Cisco IOS-XE bug impacting Catalyst 9K series switches - workaround
Scope
This document advises customers of a known issue with Cisco IOS-XE software that can have adverse effects on AOIP networks. Customers will typically encounter this issue on the Cisco Catalyst 9K series switches, as those run on the IOS-XE OS. Switch series like the Catalyst 1000 series, or SG/CBS 350 do not use the same software.
Alternative configurations are provided in this document to achieve a stable AOIP multicast network without the disruptions caused by this software issue
Impact
Starting in Cisco switch IOS-XE software version 17.2.xx a change was made that prevents the switchport command "no ip igmp snooping tcn flood" from having any effect.
This command prevents the switch from "flooding" all multicast traffic for a predefined period of time when the switch encounters a "topology change notification". TCN's are a function of spanning-tree protocol, and get created when other switches are detected as being interconnected to the network.
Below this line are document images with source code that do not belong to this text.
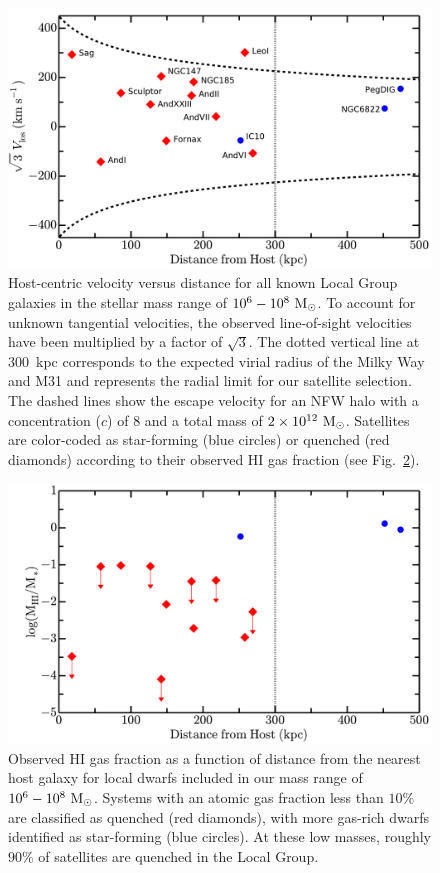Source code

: \begin{figure}
 \centering
 \hspace*{-0.05in}
 \includegraphics[width=6.5in]{ch1_f1.pdf}
 \caption{Host-centric velocity versus distance for all known Local
   Group galaxies in the stellar mass range of
   $10^{6}-10^{8}~{\rm M}_{\odot}$. To account for unknown tangential
   velocities, the observed line-of-sight velocities have been multiplied by a
   factor of $\sqrt{3}$. The dotted vertical line at $300$~kpc
   corresponds to the expected virial radius of the Milky Way and M31
   and represents the radial limit for our satellite selection. The
   dashed lines show the escape velocity for an NFW halo with a
   concentration ($c$) of $8$ and a total mass of $2\times 10^{12}\
   \rm {\rm M}_{\odot}$. Satellites are color-coded as star-forming (blue
   circles) or quenched (red diamonds) according to their observed
   H{\scriptsize I} gas fraction (see
   Fig.~\ref{fig:h1}). }
 \label{fig:vlos}
\end{figure}



\begin{figure}
 \centering
 \hspace*{-0.08in}
 \includegraphics[width=6.5in]{ch1_f2.pdf}
 \caption{Observed H{\scriptsize I} gas fraction as a function of
   distance from the nearest host galaxy for local dwarfs included in
   our mass range of $10^6-10^{8}~{\rm M}_{\odot}$. Systems with an atomic gas
   fraction less than $10\%$ are classified as quenched (red
   diamonds), with more gas-rich dwarfs identified as star-forming
   (blue circles). At these low masses, roughly $90\%$ of satellites
   are quenched in the Local Group.}
 \label{fig:h1}
\end{figure}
This is in part how STP can detect loops, alternative paths, essentially create a map of the network interconnection as a whole
In early days, before multicast traffic was ever used in a widespread manner for audio or video - it was desirable to flood this traffic over all switch to switch links anytime a TCN occurred. The reason being, to keep multicast receivers getting the traffic they subscribed too even during times when the IGMP snooping querier might also get moved and needs to rebuild the multicast forwarding table again from scratch.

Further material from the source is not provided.